(PouSiOuPaTKonnen) – Leslie Voltaire, mercredi, a été ajouté à la liste des membres du Conseil présidentiel de transition (CPT) sanctionnés par les États-Unis. Vendredi 30 janvier, il a réagi. Selon ses dires, cette décision ne l’ébranle pas. Ce qui l’effraierait, a-t-il dit, c’est que son pays « perde sa liberté, sa souveraineté et sa dignité ».
D’entrée de jeu, Voltaire se veut être clair. « Je parle avec la sagesse de mon âge et la force de l’histoire de mon pays. Un pays ne s’effondre pas seulement lorsqu’une force étrangère l’envahit.

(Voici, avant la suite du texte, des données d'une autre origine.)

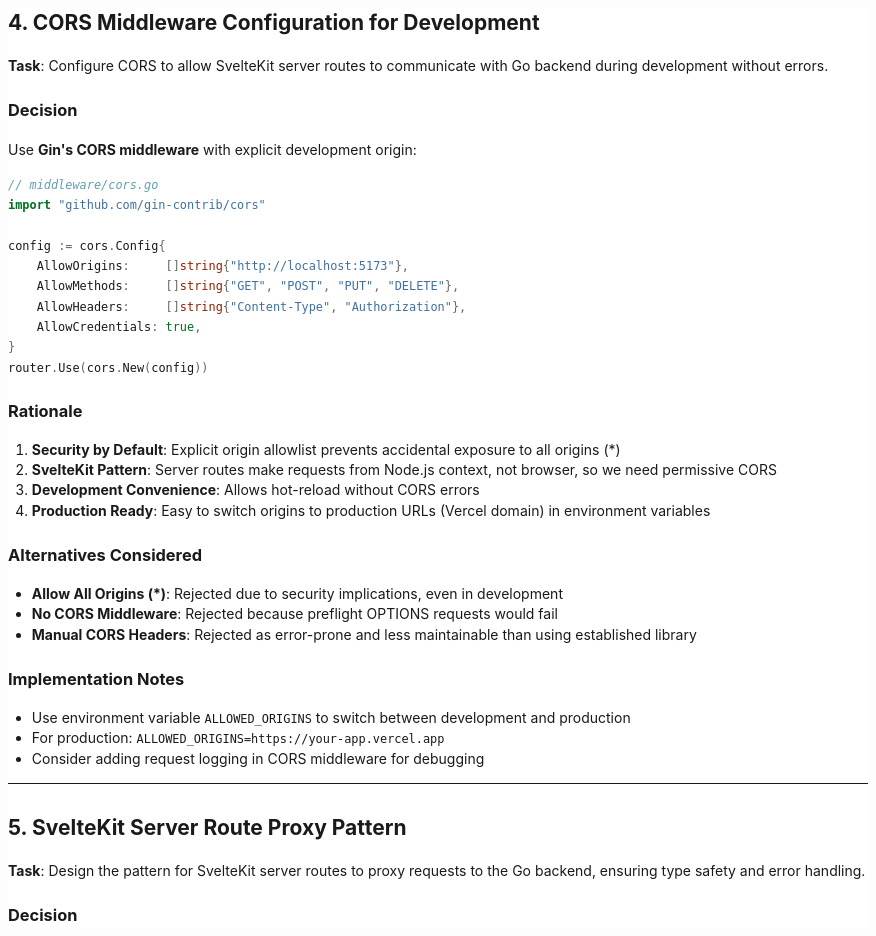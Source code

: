 ## 4. CORS Middleware Configuration for Development

**Task**: Configure CORS to allow SvelteKit server routes to communicate with Go backend during development without errors.

### Decision

Use **Gin's CORS middleware** with explicit development origin:

```go
// middleware/cors.go
import "github.com/gin-contrib/cors"

config := cors.Config{
    AllowOrigins:     []string{"http://localhost:5173"},
    AllowMethods:     []string{"GET", "POST", "PUT", "DELETE"},
    AllowHeaders:     []string{"Content-Type", "Authorization"},
    AllowCredentials: true,
}
router.Use(cors.New(config))
```

### Rationale

1. **Security by Default**: Explicit origin allowlist prevents accidental exposure to all origins (\*)
2. **SvelteKit Pattern**: Server routes make requests from Node.js context, not browser, so we need permissive CORS
3. **Development Convenience**: Allows hot-reload without CORS errors
4. **Production Ready**: Easy to switch origins to production URLs (Vercel domain) in environment variables

### Alternatives Considered

- **Allow All Origins (\*)**: Rejected due to security implications, even in development
- **No CORS Middleware**: Rejected because preflight OPTIONS requests would fail
- **Manual CORS Headers**: Rejected as error-prone and less maintainable than using established library

### Implementation Notes

- Use environment variable `ALLOWED_ORIGINS` to switch between development and production
- For production: `ALLOWED_ORIGINS=https://your-app.vercel.app`
- Consider adding request logging in CORS middleware for debugging

---

## 5. SvelteKit Server Route Proxy Pattern

**Task**: Design the pattern for SvelteKit server routes to proxy requests to the Go backend, ensuring type safety and error handling.

### Decision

Mais il s’effondre véritablement lorsque la peur remplace le courage de chaque citoyen », a-t-il déclaré.
« Je suis un homme de dialogue, je crois au dialogue, au consensus, et je suis ici pour panser les plaies de la nation. Je continuerai de dialoguer avec toutes les forces politiques afin de rassembler leurs positions et de protéger ce qui est essentiel », avance le membre du CPT, ajoutant que « perdre un visa » ne l’ébranle pas.

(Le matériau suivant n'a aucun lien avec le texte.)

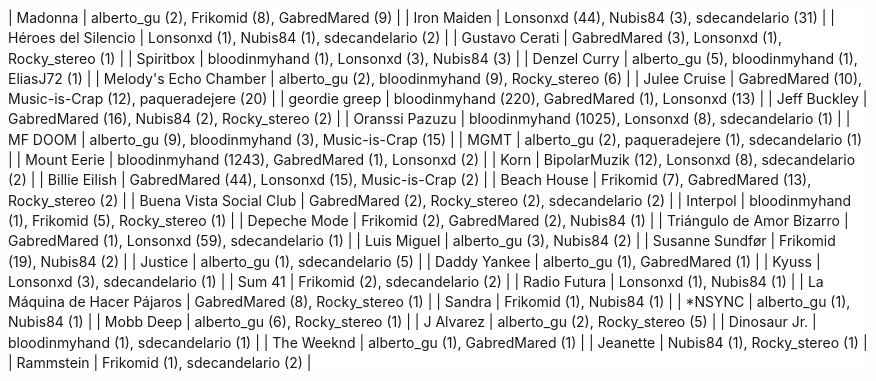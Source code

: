 | Madonna | alberto_gu (2), Frikomid (8), GabredMared (9) |
| Iron Maiden | Lonsonxd (44), Nubis84 (3), sdecandelario (31) |
| Héroes del Silencio | Lonsonxd (1), Nubis84 (1), sdecandelario (2) |
| Gustavo Cerati | GabredMared (3), Lonsonxd (1), Rocky_stereo (1) |
| Spiritbox | bloodinmyhand (1), Lonsonxd (3), Nubis84 (3) |
| Denzel Curry | alberto_gu (5), bloodinmyhand (1), EliasJ72 (1) |
| Melody's Echo Chamber | alberto_gu (2), bloodinmyhand (9), Rocky_stereo (6) |
| Julee Cruise | GabredMared (10), Music-is-Crap (12), paqueradejere (20) |
| geordie greep | bloodinmyhand (220), GabredMared (1), Lonsonxd (13) |
| Jeff Buckley | GabredMared (16), Nubis84 (2), Rocky_stereo (2) |
| Oranssi Pazuzu | bloodinmyhand (1025), Lonsonxd (8), sdecandelario (1) |
| MF DOOM | alberto_gu (9), bloodinmyhand (3), Music-is-Crap (15) |
| MGMT | alberto_gu (2), paqueradejere (1), sdecandelario (1) |
| Mount Eerie | bloodinmyhand (1243), GabredMared (1), Lonsonxd (2) |
| Korn | BipolarMuzik (12), Lonsonxd (8), sdecandelario (2) |
| Billie Eilish | GabredMared (44), Lonsonxd (15), Music-is-Crap (2) |
| Beach House | Frikomid (7), GabredMared (13), Rocky_stereo (2) |
| Buena Vista Social Club | GabredMared (2), Rocky_stereo (2), sdecandelario (2) |
| Interpol | bloodinmyhand (1), Frikomid (5), Rocky_stereo (1) |
| Depeche Mode | Frikomid (2), GabredMared (2), Nubis84 (1) |
| Triángulo de Amor Bizarro | GabredMared (1), Lonsonxd (59), sdecandelario (1) |
| Luis Miguel | alberto_gu (3), Nubis84 (2) |
| Susanne Sundfør | Frikomid (19), Nubis84 (2) |
| Justice | alberto_gu (1), sdecandelario (5) |
| Daddy Yankee | alberto_gu (1), GabredMared (1) |
| Kyuss | Lonsonxd (3), sdecandelario (1) |
| Sum 41 | Frikomid (2), sdecandelario (2) |
| Radio Futura | Lonsonxd (1), Nubis84 (1) |
| La Máquina de Hacer Pájaros | GabredMared (8), Rocky_stereo (1) |
| Sandra | Frikomid (1), Nubis84 (1) |
| *NSYNC | alberto_gu (1), Nubis84 (1) |
| Mobb Deep | alberto_gu (6), Rocky_stereo (1) |
| J Alvarez | alberto_gu (2), Rocky_stereo (5) |
| Dinosaur Jr. | bloodinmyhand (1), sdecandelario (1) |
| The Weeknd | alberto_gu (1), GabredMared (1) |
| Jeanette | Nubis84 (1), Rocky_stereo (1) |
| Rammstein | Frikomid (1), sdecandelario (2) |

« Perdre un visa ne m’ébranle pas », a-t-il martelé. « Ce qui m’effraierait, c’est que mon pays perde sa liberté, sa souveraineté et sa dignité. Qu’il ne puisse plus regarder le reste du monde en face. Et tant qu’il y aura des personnes qui partagent ma vision de la vie politique du pays, Haïti restera toujours vivante, libre et digne », a souligné le représentant du parti « Fanmi Lavalas » au CPT.
Plus loin, il revient sur la date du 7 février qui sera décisive pour l’avenir d’Haïti. « Le 7 février prochain, prenons ensemble des décisions pour écrire une solution haïtienne, ouvrir la voie à des élections démocratiques légitimes et montrer au monde que la dignité d’un peuple peut repousser tous les vents malins de la pression. »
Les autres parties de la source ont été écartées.